In Bijlage 5, Kolom A, van de Huisvestingsverordening is bepaald dat de boete voor het in gebruik geven van woonruimte zonder vergunning bij bedrijfsmatige exploitatie (eigenaar/verhuurder met meer dan één woning) bij een eerste overtreding € 6.000,00 bedraagt.
2. Aan de besluiten van 24 mei 2012 en 25 januari 2013 heeft het college ten grondslag gelegd dat uit een inspectie op 16 januari 2012 is gebleken dat [appellant] de woonruimte aan de [locatie] te Amsterdam (hierna: de woning) voor bewoning in gebruik heeft gegeven aan een huishouden dat niet beschikt over een huisvestingsvergunning. Hiermee heeft [appellant] artikel 7, tweede lid, van de Huisvestingswet, in verbinding gelezen met artikel 60, eerste lid, van de Huisvestingsverordening overtreden. Het college heeft de hoogte van de boete vastgesteld overeenkomstig Bijlage 5, Kolom A, van de Huisvestingsverordening.
3. Niet in geschil is dat de woning een vergunningplichtige woning is en dat de bewoners van de woning niet beschikten over een huisvestingsvergunning. Het geschil spitst zich toe op de vraag of [appellant] als overtreder van artikel 7, tweede lid, van de Huisvestingswet kon worden aangemerkt en het college daarmee bevoegd was hem een bestuurlijke boete op te leggen.
4. [appellant] betoogt dat de rechtbank ten onrechte heeft overwogen dat het college hem als overtreder van artikel 7, tweede lid, van de Huisvestingswet mocht aanmerken. Daartoe voert hij aan dat de rechtbank ten onrechte het standpunt van het college heeft gevolgd dat doorslaggevende betekenis mocht worden toegekend aan de verklaring van de bewoonster van de woning, [bewoonster]. Daarbij komt dat [bewoonster] de verklaring niet in haar eigen taal heeft afgelegd. Bovendien had zij belang bij een valse verklaring om uithuiszetting te voorkomen en haar criminele activiteiten te verbergen. Daarnaast heeft [bewoonster] geen huurovereenkomst kunnen overleggen en heeft haar medebewoner geen verklaring afgelegd. [appellant] kent haar niet en hij heeft niet inzake de betrokken woning bemiddeld. De rechtbank heeft voorts ten onrechte geen waarde gehecht aan de verklaring van de broer van [appellant], terwijl deze juist heeft verklaard de woning te hebben onderverhuurd en derhalve als overtreder is aan te merken, aldus [appellant].

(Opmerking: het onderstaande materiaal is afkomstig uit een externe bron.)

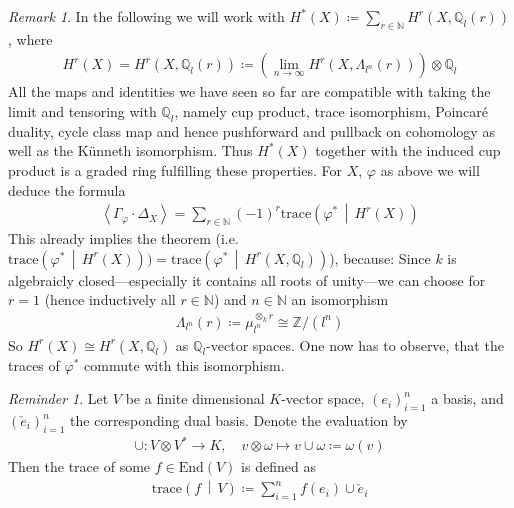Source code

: \documentclass[english]{scrartcl}
\theoremstyle{definition}
\theoremstyle{remark}
\newtheorem{Rem}[Def]{Remark}
\newtheorem{Rev}[Def]{Reminder}
\newcommand*{\N}{\mathds{N}}
\newcommand*{\Z}{\mathds{Z}}
\newcommand*{\Q}{\mathds{Q}}
\newcommand*{\Zmod}[1]{\Z/#1} %
\newcommand*{\Zl}{\Z_l} %
\newcommand*{\Ql}{\Q_l} %
\newcommand*{\End}[1]{\text{End}(#1)} %
\newcommand*{\idest}{i.e.\ }
\newcommand*{\M}{\Lambda}
\newcommand*{\intProd}[2]{{#1\cdot#2}} %
\newcommand*{\intNum}[1]{{\left\langle{#1}\right\rangle}} %
\newcommand*{\Graph}[1]{{\Gamma_{#1}}} %
\newcommand*{\Diag}[1]{{\Delta_{#1}}} %
\newcommand*{\trace}[2]{{\text{trace}\left(#1 \,\middle|\, #2 \right)}} %
\renewcommand*{\phi}{\varphi}
\begin{document}
\begin{Rem}
  In the following we will work with
  $H^*(X)\coloneqq\sum_{r\in\N} H^r(X, \Ql(r))$, where
  \begin{gather*}
    H^r(X) = H^r(X,\Ql(r)) \coloneqq
    \left(\lim_{n\to\infty} H^r(X,\M_{l^n}(r))\right) \otimes \Ql
  \end{gather*}
  All the maps and identities we have seen so far are compatible with
  taking the limit and tensoring with $\Ql$, namely
  cup product,
  trace isomorphism,
  Poincaré duality,
  cycle class map and hence
  pushforward and pullback on cohomology as well as
  the Künneth isomorphism.
  Thus $H^*(X)$ together with the induced cup product is a graded ring
  fulfilling these properties.
  For $X$, $\phi$ as above we will deduce the formula
  \begin{gather*}
    \intNum{\intProd{\Graph{\phi}}{\Diag{X}}}
    = \sum_{r\in\N} (-1)^r \trace{\phi^*}{H^r(X)}
  \end{gather*}
  This already implies the theorem
  (\idest $\trace{\phi^*}{H^r(X)})=\trace{\phi^*}{H^r(X,\Ql)}$),
  because:
  Since $k$ is algebraicly closed---especially it contains all
  roots of unity---we can choose for $r=1$ (hence inductively all
  $r\in\N$) and $n\in\N$ an isomorphism
  \begin{gather*}
    \M_{l^n}(r)\coloneqq\mu_{l^n}^{\otimes_k r} \cong \Zmod{(l^n)}
  \end{gather*}
  So $H^r(X)\cong H^r(X,\Ql)$ as $\Ql$-vector spaces.
  One now has to observe, that the traces of $\phi^*$ commute with
  this isomorphism.
\end{Rem} 

\begin{Rev}
  Let $V$ be a finite dimensional $K$-vector space, $(e_i)_{i=1}^n$ a basis,
  and $(\check e_i)_{i=1}^n$ the corresponding dual basis.
  Denote the evaluation by
  \begin{align*}
    \cup\colon V\otimes V^* \to K,\quad
    v\otimes \omega \mapsto v\cup\omega\coloneqq \omega(v)
  \end{align*}
  Then the trace of some $f\in\End{V}$ is defined as
  \begin{gather*}
    \trace{f}{V} \coloneqq \sum_{i=1}^n f(e_i)\cup \check e_i
  \end{gather*}
\end{Rev}
\end{document}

4.1. Zoals de Afdeling eerder heeft overwogen (uitspraak van 26 maart 2003 in zaak nr. 200204094/1), is het opleggen van de bestuurlijke boete een sanctie met een punitief karakter, hetgeen met zich brengt dat aan de bewijsvoering van de overtreding en aan de motivering van het sanctiebesluit strenge eisen dienen te worden gesteld. Tevens dient bij de oplegging van een dergelijke sanctie de verwijtbaarheid van het beboetbare feit te worden betrokken.
4.2. Zoals de Afdeling voorts eerder heeft overwogen (uitspraak van 17 september 2014 in zaak nr. 201402729/1/A3), geldt, gelet op de waarborgen die voortvloeien uit artikel 6, tweede lid, van het Verdrag tot bescherming van de rechten van de mens en de fundamentele vrijheden, als uitgangspunt dat op het bestuursorgaan de bewijslast rust van een overtreding. In geval van twijfel dient aan de betrokkene het voordeel van de twijfel te worden gegund (vergelijk overweging 4.8.3 van het arrest van de Hoge Raad van 15 april 2011 in zaak nr. 09/03075, ECLI:NL:HR:2011:BN6324).
4.3. Uit een op ambtseed opgemaakt rapport van bevindingen van 17 januari 2012 blijkt dat op 16 januari 2012 een onderzoek in de woning heeft plaatsgevonden door inspecteurs van de dienst Wonen, Zorg en Samenleven. [bewoonster] heeft tegenover de inspecteurs verklaard dat zij met haar medebewoner in de woning woont en dat zij de woning huurt van [appellant] die makelaar is en van wie zij denkt dat hij bij BV Makelaars werkt. Zij beschikt over een visitekaartje van deze makelaar, maar het visitekaartje heeft zij aan de bovenburen uitgeleend. Voorts heeft zij verklaard dat zij de huur aan [appellant] betaalt en dat hij een keer per maand de huur contant komt ophalen. Daarnaast heeft zij verklaard dat zij een huurovereenkomst met hem heeft getekend, maar dat zij deze overeenkomst niet in huis heeft liggen. Verder heeft zij verklaard dat zij de sleutel van de woning van [appellant] heeft ontvangen en dat zij niet weet wie de eigenaar van de woning is, aldus het rapport. Ter zitting bij de Afdeling heeft het college desgevraagd bevestigd dat de verklaring van [bewoonster] het enige bewijsmiddel is op basis waarvan het college [appellant] als overtreder heeft aangemerkt.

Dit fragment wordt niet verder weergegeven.